It's been brought to light that in the past, specifically during the 1990s after his break-up with wife Ivana, Donald Trump liked to play phone games with reporters, pretending to be his own publicist. He used the aliases John Miller and John Barron. When asked about it in the past, Trump admitted that he pranked the reporter, but now he denies it ever happened.

TRUMP: "No, I don't know anything about it - you're telling me about it for the first time and it doesn't sound like my voice at all. I have many, many people that are trying to imitate my voice - you can imagine that. And this sounds like one of the scams. One of the many scams. This doesn't sound like me.





From the Washington Post:
A recording obtained by The Washington Post captures what New York reporters and editors who covered Trump’s early career experienced in the 1970s, ’80s and ’90s: calls from Trump’s Manhattan office that resulted in conversations with “John Miller” or “John Barron” — public-relations men who sound precisely like Trump himself — who indeed are Trump, masquerading as an unusually helpful and boastful advocate for himself, according to the journalists and several of Trump’s top aides.

In 1991, Sue Carswell, a reporter at People magazine, called Trump’s office seeking an interview with the developer. She had just been assigned to cover the soap opera surrounding the end of Trump’s 12-year marriage to Ivana, his budding relationship with the model Marla Maples and his rumored affairs with any number of celebrities who regularly appeared on the gossip pages of the New York newspapers.

Within five minutes, Carswell got a return call from Trump’s publicist, a man named John Miller, who immediately jumped into a startlingly frank and detailed explanation of why Trump dumped Maples for the Italian model Carla Bruni. “He really didn’t want to make a commitment,” Miller said. “He’s coming out of a marriage, and he’s starting to do tremendously well financially.”

From NorthJersey.com by writer Abbott Koloff
As a sportswriter more than 30 years ago, I called Donald Trump’s office in New York and was put on the phone with a man who said he was John Barron, a spokesman for Trump who sounded so much like his boss and used many of the same phrases that I kept interrupting him.
“Wait, is this Donald?” I asked at least three times during the interview.
“Oh, no” the man calling himself John Barron said, adding something along the lines that it was an interesting thought.

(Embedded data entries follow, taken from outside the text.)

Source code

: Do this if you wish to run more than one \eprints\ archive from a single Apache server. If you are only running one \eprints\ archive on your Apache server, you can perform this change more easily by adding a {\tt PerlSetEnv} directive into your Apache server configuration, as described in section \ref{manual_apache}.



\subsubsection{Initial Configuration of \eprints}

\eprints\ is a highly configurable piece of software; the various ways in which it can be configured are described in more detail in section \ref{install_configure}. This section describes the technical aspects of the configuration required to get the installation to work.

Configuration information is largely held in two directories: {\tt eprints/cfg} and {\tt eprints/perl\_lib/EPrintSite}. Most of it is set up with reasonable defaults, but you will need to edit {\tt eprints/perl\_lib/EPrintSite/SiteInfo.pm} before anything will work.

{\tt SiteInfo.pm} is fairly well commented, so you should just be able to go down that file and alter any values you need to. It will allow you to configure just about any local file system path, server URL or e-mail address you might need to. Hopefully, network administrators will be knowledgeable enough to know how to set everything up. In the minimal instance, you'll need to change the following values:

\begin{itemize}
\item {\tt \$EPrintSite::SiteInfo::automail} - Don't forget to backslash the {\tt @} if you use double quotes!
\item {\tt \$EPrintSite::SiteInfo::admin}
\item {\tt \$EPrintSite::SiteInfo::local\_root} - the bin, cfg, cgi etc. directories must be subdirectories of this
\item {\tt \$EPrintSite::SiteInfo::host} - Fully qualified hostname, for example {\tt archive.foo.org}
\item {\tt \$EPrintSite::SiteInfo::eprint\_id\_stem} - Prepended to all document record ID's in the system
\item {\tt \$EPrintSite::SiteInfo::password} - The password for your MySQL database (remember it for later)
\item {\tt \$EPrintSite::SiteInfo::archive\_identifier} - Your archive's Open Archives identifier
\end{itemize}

On Friday, the Washington Post reported what sports writers covering the New Jersey Generals of the United States Football League discovered in 1985 — that Trump, who owned the Generals at the time, often posed as someone else in order to praise himself or to say something he could later deny.
Trump’s apparent ghost spokesman sometimes spelled his name “Barron” — Trump named his youngest son Barron and reportedly admired hotel magnate Barron Hilton — and sometimes Baron. He also used the name John Miller, according to the Washington Post.
After that phone call from 1985, I called Trump’s secretary and was told that John Barron was not on any of the company’s organizational charts but was Trump’s right-hand man. You could almost hear the wink in her voice.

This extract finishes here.